The output should be the line containing "All main findings" and every later line of the records, exactly as written, and nothing else.
____
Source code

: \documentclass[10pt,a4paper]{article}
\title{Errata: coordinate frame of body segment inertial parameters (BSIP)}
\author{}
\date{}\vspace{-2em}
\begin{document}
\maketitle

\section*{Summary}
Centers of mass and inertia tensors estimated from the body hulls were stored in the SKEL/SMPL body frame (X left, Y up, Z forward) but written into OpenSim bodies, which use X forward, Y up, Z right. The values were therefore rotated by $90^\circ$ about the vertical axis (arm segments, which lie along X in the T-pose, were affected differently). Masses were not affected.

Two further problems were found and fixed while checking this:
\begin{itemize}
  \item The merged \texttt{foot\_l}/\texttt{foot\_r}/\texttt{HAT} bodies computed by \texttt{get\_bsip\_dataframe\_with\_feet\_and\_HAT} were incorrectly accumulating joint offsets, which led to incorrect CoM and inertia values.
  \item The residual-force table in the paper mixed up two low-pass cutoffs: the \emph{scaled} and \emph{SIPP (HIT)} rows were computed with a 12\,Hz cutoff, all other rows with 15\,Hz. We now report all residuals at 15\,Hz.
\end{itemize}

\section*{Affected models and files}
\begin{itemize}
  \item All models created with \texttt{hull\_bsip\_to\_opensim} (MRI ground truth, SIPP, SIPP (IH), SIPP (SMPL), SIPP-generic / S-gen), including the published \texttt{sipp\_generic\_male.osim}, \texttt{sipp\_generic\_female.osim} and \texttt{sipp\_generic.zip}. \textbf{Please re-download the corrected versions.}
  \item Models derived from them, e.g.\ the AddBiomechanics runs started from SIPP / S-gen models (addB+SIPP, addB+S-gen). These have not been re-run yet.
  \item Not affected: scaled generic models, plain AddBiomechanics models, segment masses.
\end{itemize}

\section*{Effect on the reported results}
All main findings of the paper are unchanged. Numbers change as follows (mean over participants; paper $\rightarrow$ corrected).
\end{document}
____
◆ Answer box ◆
All main findings of the paper are unchanged. Numbers change as follows (mean over participants; paper $\rightarrow$ corrected).
\end{document}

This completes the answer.